Unfortunately, high-stakes testing tends to favor schools in which students come from a middle-upper class clientele and can therefore perform more successfully on such tests. Testing reform does not go to the heart of the problem: the fundamental misdesign of schools, lack of qualified teachers, and the instability of the families and communities from which students come (Wang, Beckett, and Brown 2006). According to Wang, we are "reminded that tests alone cannot create improvement: A program of systemic change begins with the content standards. Rather than simply assessing these standards and reporting the information, the systemic change process also seeks to develop appropriate alternative instructional materials, alternative instructional and learning models appropriate to the desired outcomes, and the staff development programs or courses needed by teachers to make the shifts in the desired teaching and learning." (Wang, Beckett, and Brown, 2006).


While many people argue that attaching stakes to test scores is supposed to create incentives for students and teachers to work harder and for school and district administrators to do a better job of monitoring their performance, this is not necessarily the case. (Elmore, 2002). Students instead worry about whether or not they will be the one student who will let down their school if the school does not receive a passing grade. They worry about whether or not they will be successful and what the consequences will be if they are not.

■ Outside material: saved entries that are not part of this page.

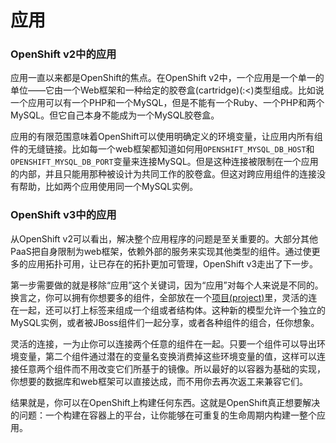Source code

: # 应用

### OpenShift v2中的应用

应用一直以来都是OpenShift的焦点。在OpenShift v2中，一个应用是一个单一的单位——它由一个Web框架和一种给定的胶卷盒(cartridge)(:<)类型组成。比如说一个应用可以有一个PHP和一个MySQL，但是不能有一个Ruby、一个PHP和两个MySQL。但它自己本身不能成为一个MySQL胶卷盒。

应用的有限范围意味着OpenShift可以使用明确定义的环境变量，让应用内所有组件的无缝链接。比如每一个web框架都知道如何用`OPENSHIFT_MYSQL_DB_HOST`和`OPENSHIFT_MYSQL_DB_PORT`变量来连接MySQL。但是这种连接被限制在一个应用的内部，并且只能用那种被设计为共同工作的胶卷盒。但这对跨应用组件的连接没有帮助，比如两个应用使用同一个MySQL实例。

### OpenShift v3中的应用

从OpenShift v2可以看出，解决整个应用程序的问题是至关重要的。大部分其他PaaS把自身限制为web框架，依赖外部的服务来实现其他类型的组件。通过使更多的应用拓扑可用，让已存在的拓扑更加可管理，OpenShift v3走出了下一步。

第一步需要做的就是移除“应用”这个关键词，因为“应用”对每个人来说是不同的。换言之，你可以拥有你想要多的组件，全部放在一个[项目(project)](https://docs.openshift.org/latest/architecture/core_concepts/projects_and_users.html#projects)里，灵活的连在一起，还可以打上标签来组成一个组或者结构体。这种新的模型允许一个独立的MySQL实例，或者被JBoss组件们一起分享，或者各种组件的组合，任你想象。

灵活的连接，一为止你可以连接两个任意的组件在一起。只要一个组件可以导出环境变量，第二个组件通过潜在的变量名变换消费掉这些环境变量的值，这样可以连接任意两个组件而不用改变它们所基于的镜像。所以最好的以容器为基础的实现，你想要的数据库和web框架可以直接达成，而不用你去再次返工来兼容它们。

结果就是，你可以在OpenShift上构建任何东西。这就是OpenShift真正想要解决的问题：一个构建在容器上的平台，让你能够在可重复的生命周期内构建一整个应用。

Emphasis should not be focused solely on one high-stakes assessment to the point where students are restricted from being allowed to play on the playground for fear they may not get enough reading time in during the typical school day. Parents should not have to worry about whether or not their student is receiving a good education because the school made adequate yearly progress or not. Administrators should not have to be figuring out how to make sure that each ethnic group of various levels of ability are going to be more successful on the current test compared to the prior year's assessment. Too much time is wasted on preparing for the test, rather than preparing the student's for their future in the real world.


In summary, using a high-stakes assessment is a bad idea to use as a judgment tool to assess a student's true learning mastery in the classroom. Using a high-stakes assessment, such as the Florida Comprehensive Assessment Test, as a means of providing funding or lack thereof is a disservice to all schools and students. Having additional outside pressures to be successful is harmful to our educational system and should be removed all together. Kids should be allowed to be kids again and not automations of what politicians think they should be in order to show that the United States is a competitive and successful country.


Crocker, L. (2002). " Stakeholders in comprehensive validation of standards-based assessments: a commentary", Educational Measurement, 21: 1, 5-6.

Elmore, Richard (2002). "Testing Trap: The Largest and Possibly Most Destructive Federal Intrusion into America's Public Schools", Harvard Magazine, 105:1.

Lee, (2008). "Is Test-Driven External Accountability Effective? Synthesizing the Evidence From Cross-State Causal-Comparative and Correlational Studies", Review of Educational Research, 78: 3, 608-644.

Wang, Lihshing, Beckett, Gulbahar H. and Brown, Lionel (2006). "Controversies of Standardized Assessment in School Accountability Reform: A Critical Synthesis of Multidisciplinary Research Evidence", Applied Measurement in Education, 19: 4, 305-328.